## EXERCISE BRIEF
Using the data beneath this instruction, retype only the lines from the one that contains "1. **Forecasted Unlabeled" down to the one that contains "1. **optimized_count**. The", both included, exactly as they appear.

• • •

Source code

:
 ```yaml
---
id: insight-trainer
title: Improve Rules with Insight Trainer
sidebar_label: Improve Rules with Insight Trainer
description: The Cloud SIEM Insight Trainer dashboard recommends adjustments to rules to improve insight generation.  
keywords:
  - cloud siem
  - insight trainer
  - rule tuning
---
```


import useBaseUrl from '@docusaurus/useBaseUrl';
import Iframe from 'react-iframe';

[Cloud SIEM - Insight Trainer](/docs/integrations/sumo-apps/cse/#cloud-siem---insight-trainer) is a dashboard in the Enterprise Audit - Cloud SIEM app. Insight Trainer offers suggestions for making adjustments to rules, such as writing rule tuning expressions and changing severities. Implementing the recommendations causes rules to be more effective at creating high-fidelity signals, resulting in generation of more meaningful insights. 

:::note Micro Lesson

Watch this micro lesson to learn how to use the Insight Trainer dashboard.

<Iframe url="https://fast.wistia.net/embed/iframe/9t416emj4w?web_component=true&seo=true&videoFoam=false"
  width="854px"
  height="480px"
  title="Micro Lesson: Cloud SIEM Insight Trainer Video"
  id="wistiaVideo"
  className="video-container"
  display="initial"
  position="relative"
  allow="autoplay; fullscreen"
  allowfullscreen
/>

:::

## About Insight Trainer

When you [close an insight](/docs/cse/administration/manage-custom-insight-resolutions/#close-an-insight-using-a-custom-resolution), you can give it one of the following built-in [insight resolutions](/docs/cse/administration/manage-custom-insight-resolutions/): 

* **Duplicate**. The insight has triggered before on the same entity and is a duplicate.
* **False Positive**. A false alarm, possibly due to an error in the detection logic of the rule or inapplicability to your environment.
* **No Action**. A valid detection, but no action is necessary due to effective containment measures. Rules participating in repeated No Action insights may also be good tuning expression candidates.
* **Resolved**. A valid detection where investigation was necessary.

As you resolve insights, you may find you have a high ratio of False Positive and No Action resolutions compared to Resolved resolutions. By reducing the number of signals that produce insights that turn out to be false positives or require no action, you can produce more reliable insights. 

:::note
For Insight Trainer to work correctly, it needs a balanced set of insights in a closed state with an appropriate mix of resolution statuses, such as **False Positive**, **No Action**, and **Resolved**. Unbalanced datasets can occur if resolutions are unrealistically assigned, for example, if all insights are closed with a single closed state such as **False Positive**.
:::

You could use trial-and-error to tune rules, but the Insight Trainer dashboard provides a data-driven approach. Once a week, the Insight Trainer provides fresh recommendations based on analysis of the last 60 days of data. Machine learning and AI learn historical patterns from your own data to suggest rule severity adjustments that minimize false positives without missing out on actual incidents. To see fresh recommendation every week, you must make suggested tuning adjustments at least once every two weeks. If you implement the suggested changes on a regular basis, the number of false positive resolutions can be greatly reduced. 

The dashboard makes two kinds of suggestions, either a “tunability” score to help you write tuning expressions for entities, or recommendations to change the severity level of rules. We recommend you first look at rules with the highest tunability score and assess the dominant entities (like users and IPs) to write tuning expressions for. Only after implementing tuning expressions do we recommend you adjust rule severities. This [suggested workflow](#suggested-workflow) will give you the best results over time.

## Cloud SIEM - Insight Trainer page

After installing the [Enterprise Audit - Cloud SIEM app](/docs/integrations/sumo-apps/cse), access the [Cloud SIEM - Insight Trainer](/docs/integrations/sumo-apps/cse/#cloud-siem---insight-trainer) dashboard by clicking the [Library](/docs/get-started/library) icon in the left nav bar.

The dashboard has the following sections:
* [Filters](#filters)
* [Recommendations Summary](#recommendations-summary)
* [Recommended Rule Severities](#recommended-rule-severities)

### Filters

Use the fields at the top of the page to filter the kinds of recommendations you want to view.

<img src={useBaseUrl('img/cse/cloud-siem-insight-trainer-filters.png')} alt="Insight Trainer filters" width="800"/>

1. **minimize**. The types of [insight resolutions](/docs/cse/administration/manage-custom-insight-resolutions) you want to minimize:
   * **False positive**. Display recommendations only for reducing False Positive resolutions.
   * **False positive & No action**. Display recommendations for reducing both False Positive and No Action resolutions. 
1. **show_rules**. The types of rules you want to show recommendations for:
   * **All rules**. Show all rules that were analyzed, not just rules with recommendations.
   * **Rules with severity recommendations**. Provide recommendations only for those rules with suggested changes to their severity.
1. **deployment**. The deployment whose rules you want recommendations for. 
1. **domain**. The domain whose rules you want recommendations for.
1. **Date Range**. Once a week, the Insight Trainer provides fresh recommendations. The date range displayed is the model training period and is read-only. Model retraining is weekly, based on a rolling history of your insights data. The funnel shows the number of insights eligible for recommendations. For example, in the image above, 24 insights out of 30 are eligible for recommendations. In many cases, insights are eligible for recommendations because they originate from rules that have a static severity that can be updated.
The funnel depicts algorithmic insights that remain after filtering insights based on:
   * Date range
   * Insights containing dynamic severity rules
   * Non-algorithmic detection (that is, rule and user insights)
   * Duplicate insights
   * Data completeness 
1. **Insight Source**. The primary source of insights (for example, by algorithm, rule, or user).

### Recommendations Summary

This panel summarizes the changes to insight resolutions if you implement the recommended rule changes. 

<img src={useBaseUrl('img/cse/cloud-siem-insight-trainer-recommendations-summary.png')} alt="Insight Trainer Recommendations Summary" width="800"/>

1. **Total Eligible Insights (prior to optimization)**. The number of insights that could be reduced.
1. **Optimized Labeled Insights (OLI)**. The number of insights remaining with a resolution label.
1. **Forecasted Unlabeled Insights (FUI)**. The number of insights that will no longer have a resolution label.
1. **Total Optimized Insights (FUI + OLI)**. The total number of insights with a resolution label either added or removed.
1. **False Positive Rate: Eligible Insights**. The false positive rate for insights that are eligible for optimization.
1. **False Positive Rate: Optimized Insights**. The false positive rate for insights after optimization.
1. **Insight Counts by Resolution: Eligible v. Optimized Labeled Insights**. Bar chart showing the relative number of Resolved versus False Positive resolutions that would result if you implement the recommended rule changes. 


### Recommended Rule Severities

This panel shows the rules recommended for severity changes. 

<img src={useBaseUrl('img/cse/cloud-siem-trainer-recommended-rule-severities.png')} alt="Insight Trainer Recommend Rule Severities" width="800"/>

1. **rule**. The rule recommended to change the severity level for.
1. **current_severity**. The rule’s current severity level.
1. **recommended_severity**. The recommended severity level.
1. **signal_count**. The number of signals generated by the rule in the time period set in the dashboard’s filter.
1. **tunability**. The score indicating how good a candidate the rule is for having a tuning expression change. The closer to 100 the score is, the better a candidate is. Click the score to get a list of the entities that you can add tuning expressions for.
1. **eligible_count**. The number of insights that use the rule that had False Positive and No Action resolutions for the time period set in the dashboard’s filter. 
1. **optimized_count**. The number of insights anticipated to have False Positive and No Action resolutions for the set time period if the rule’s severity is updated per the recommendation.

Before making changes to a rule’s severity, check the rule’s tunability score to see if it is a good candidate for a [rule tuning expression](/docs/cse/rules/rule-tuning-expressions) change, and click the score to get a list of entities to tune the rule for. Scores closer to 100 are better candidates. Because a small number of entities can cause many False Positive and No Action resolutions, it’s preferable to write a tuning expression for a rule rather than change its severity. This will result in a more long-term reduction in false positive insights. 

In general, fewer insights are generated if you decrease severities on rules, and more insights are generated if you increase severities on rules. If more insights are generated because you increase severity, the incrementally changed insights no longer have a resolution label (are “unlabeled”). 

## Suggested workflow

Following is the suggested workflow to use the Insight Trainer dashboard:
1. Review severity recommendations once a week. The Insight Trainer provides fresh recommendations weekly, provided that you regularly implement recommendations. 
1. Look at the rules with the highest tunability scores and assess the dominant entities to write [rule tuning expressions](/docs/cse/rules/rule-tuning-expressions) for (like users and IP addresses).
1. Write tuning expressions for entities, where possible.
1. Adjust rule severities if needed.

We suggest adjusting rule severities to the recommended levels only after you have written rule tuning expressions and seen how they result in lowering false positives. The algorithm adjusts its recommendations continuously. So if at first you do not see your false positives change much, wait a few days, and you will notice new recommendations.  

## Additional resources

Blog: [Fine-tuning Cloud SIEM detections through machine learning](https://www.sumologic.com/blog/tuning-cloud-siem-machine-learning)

• • •

## RESULT FOR THIS EXERCISE
1. **Forecasted Unlabeled Insights (FUI)**. The number of insights that will no longer have a resolution label.
1. **Total Optimized Insights (FUI + OLI)**. The total number of insights with a resolution label either added or removed.
1. **False Positive Rate: Eligible Insights**. The false positive rate for insights that are eligible for optimization.
1. **False Positive Rate: Optimized Insights**. The false positive rate for insights after optimization.
1. **Insight Counts by Resolution: Eligible v. Optimized Labeled Insights**. Bar chart showing the relative number of Resolved versus False Positive resolutions that would result if you implement the recommended rule changes. 


### Recommended Rule Severities

This panel shows the rules recommended for severity changes. 

<img src={useBaseUrl('img/cse/cloud-siem-trainer-recommended-rule-severities.png')} alt="Insight Trainer Recommend Rule Severities" width="800"/>

1. **rule**. The rule recommended to change the severity level for.
1. **current_severity**. The rule’s current severity level.
1. **recommended_severity**. The recommended severity level.
1. **signal_count**. The number of signals generated by the rule in the time period set in the dashboard’s filter.
1. **tunability**. The score indicating how good a candidate the rule is for having a tuning expression change. The closer to 100 the score is, the better a candidate is. Click the score to get a list of the entities that you can add tuning expressions for.
1. **eligible_count**. The number of insights that use the rule that had False Positive and No Action resolutions for the time period set in the dashboard’s filter. 
1. **optimized_count**. The number of insights anticipated to have False Positive and No Action resolutions for the set time period if the rule’s severity is updated per the recommendation.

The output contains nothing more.